----- AVAILABLE DATA -----
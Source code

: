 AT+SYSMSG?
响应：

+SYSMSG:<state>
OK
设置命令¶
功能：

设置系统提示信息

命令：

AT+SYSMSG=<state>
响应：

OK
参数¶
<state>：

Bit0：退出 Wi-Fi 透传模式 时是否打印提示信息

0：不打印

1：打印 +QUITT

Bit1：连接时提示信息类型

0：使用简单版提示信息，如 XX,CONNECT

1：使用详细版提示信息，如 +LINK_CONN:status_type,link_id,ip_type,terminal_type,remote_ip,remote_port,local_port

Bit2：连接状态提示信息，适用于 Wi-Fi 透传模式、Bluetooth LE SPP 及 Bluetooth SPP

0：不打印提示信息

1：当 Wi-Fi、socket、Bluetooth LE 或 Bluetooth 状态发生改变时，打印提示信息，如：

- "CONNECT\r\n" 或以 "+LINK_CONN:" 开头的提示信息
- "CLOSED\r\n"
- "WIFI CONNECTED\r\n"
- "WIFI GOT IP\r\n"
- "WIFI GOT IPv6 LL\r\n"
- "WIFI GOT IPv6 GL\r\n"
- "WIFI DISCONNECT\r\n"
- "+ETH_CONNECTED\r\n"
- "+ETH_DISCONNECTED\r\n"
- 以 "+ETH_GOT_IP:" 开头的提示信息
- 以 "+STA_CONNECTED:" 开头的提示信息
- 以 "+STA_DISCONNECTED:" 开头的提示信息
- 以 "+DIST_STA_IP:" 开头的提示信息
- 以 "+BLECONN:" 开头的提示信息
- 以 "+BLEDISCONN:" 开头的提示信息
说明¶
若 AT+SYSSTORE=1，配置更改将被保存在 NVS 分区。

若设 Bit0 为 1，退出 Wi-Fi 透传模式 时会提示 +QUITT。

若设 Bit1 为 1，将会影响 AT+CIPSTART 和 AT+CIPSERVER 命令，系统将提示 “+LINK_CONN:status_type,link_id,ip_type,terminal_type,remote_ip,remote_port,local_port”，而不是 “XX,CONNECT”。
-----
----- AVAILABLE DATA -----
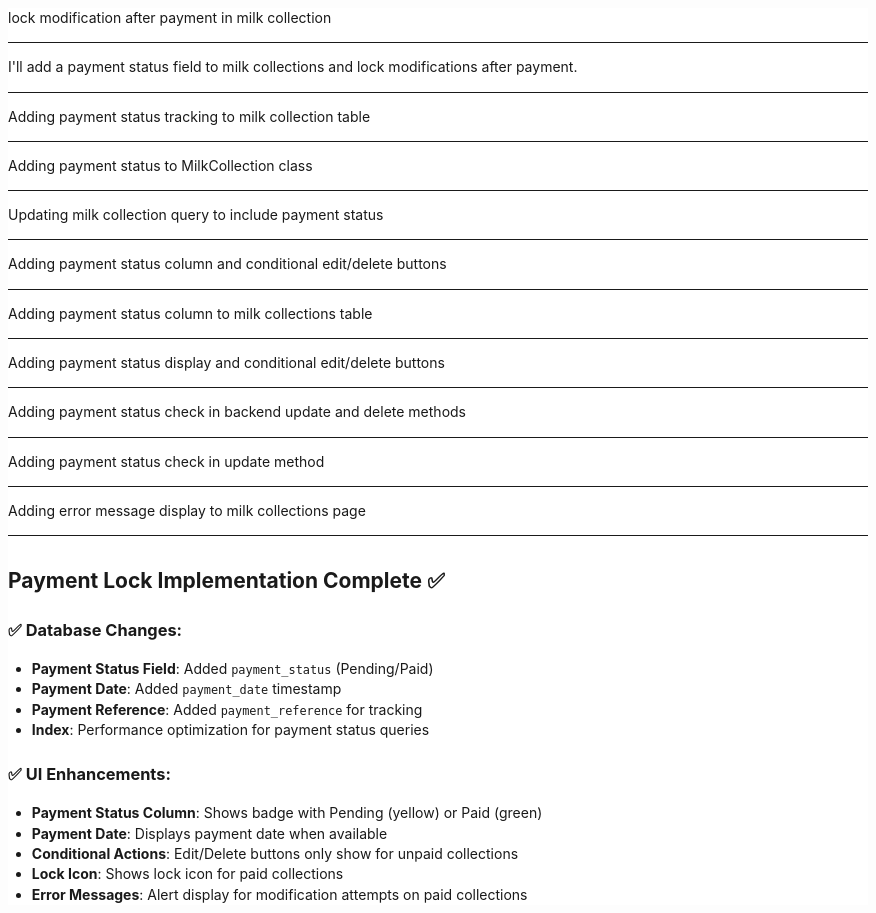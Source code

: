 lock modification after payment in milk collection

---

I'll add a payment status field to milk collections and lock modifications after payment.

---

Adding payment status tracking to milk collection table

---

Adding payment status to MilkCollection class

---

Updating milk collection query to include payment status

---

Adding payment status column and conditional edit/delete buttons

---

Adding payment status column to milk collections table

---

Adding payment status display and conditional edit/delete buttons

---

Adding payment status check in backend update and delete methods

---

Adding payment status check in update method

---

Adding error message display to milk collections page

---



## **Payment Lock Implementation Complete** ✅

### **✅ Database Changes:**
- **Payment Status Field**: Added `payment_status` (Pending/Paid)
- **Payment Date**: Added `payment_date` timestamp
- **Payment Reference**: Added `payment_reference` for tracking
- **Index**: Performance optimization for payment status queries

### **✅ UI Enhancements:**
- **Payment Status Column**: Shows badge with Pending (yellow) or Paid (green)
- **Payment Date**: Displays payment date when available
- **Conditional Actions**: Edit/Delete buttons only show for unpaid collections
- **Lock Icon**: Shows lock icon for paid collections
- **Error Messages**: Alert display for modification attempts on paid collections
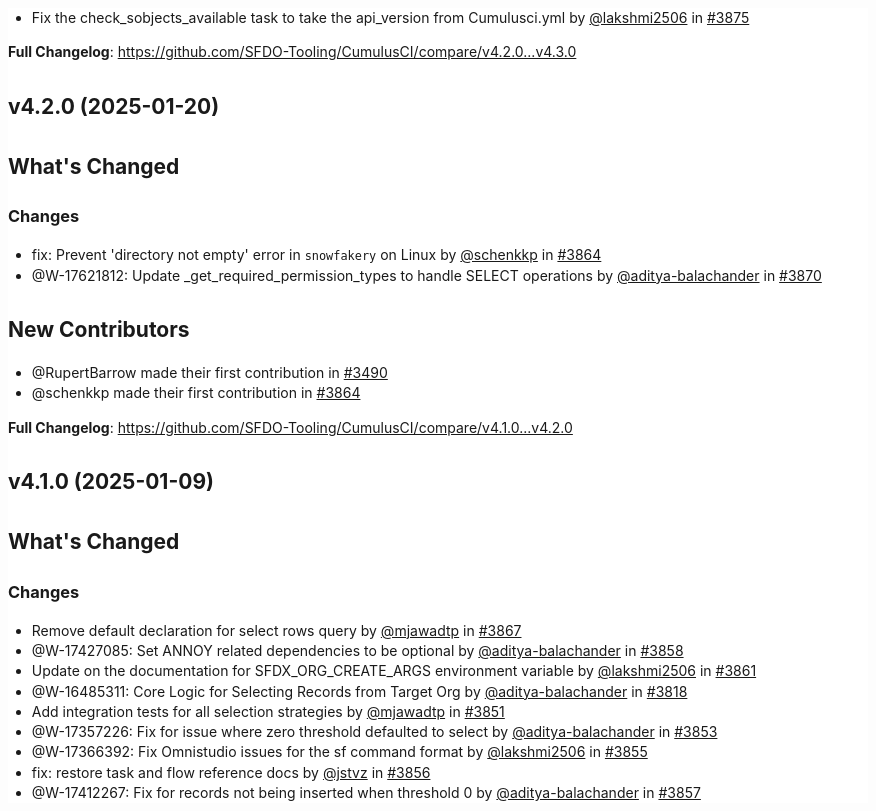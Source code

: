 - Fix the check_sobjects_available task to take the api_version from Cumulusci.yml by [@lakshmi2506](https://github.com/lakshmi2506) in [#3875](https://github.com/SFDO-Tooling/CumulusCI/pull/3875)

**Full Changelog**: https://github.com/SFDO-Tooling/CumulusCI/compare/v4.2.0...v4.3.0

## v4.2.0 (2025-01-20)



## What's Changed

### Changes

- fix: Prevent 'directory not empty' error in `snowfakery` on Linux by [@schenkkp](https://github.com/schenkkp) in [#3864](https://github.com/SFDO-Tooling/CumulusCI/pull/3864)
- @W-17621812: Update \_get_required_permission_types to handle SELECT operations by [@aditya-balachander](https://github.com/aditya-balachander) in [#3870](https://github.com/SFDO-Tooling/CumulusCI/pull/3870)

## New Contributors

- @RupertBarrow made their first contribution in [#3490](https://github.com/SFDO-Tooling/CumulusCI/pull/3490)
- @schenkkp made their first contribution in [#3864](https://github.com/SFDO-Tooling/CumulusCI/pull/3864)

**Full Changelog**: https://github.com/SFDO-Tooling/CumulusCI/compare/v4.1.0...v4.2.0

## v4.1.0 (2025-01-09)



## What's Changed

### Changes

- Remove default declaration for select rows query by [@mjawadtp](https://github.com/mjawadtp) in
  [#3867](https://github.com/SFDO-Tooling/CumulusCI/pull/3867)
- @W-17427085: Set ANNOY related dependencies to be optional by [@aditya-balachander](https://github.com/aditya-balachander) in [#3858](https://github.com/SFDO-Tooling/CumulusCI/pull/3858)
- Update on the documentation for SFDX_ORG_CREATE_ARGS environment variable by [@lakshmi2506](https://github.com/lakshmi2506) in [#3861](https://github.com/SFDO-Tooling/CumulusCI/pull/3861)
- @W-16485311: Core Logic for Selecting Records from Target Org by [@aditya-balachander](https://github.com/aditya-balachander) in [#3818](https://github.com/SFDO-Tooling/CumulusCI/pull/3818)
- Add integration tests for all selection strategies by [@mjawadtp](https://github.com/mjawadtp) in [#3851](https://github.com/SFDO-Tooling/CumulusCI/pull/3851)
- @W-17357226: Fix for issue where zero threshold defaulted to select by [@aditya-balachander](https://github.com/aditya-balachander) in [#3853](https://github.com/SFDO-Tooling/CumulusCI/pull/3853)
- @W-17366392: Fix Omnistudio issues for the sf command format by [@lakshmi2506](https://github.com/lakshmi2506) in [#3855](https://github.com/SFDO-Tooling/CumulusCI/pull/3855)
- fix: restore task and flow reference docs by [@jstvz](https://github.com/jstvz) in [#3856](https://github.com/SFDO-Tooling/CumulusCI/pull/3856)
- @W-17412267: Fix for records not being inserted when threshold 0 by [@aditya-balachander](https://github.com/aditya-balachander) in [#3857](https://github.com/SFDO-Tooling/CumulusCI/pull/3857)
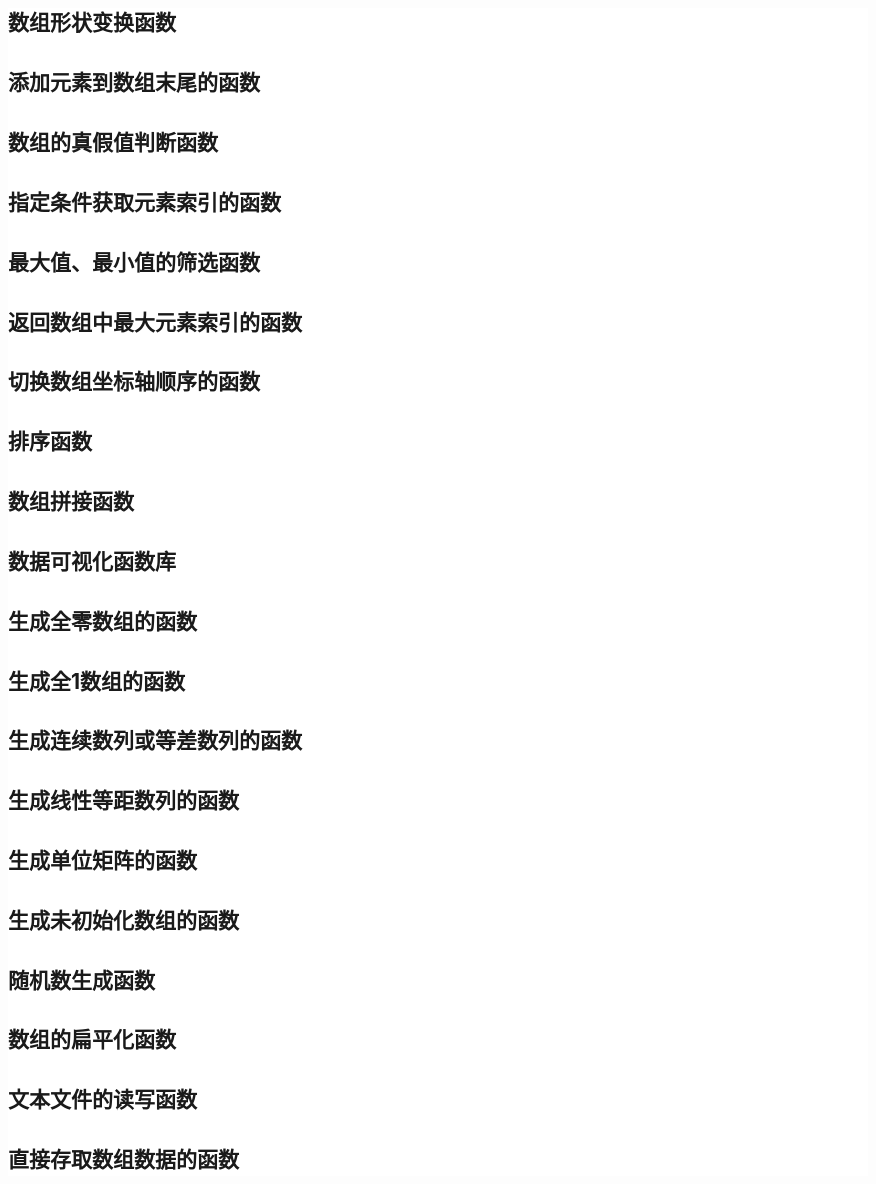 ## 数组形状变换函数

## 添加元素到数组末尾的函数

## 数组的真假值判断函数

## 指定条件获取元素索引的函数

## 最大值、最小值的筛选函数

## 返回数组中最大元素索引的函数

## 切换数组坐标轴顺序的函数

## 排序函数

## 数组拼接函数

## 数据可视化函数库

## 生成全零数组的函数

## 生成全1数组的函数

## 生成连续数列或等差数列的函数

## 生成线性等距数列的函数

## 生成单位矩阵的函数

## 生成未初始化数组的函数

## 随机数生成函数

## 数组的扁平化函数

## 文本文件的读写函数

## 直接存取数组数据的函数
-----
WORK REQUEST
Given the records above, restate word for word only the lines starting at the one with "Adding payment status to MilkCollection class" and ending at the one with "- **Lock Icon**: Shows".

FINISHED TASK
Adding payment status to MilkCollection class

---

Updating milk collection query to include payment status

---

Adding payment status column and conditional edit/delete buttons

---

Adding payment status column to milk collections table

---

Adding payment status display and conditional edit/delete buttons

---

Adding payment status check in backend update and delete methods

---

Adding payment status check in update method

---

Adding error message display to milk collections page

---



## **Payment Lock Implementation Complete** ✅

### **✅ Database Changes:**
- **Payment Status Field**: Added `payment_status` (Pending/Paid)
- **Payment Date**: Added `payment_date` timestamp
- **Payment Reference**: Added `payment_reference` for tracking
- **Index**: Performance optimization for payment status queries

### **✅ UI Enhancements:**
- **Payment Status Column**: Shows badge with Pending (yellow) or Paid (green)
- **Payment Date**: Displays payment date when available
- **Conditional Actions**: Edit/Delete buttons only show for unpaid collections
- **Lock Icon**: Shows lock icon for paid collections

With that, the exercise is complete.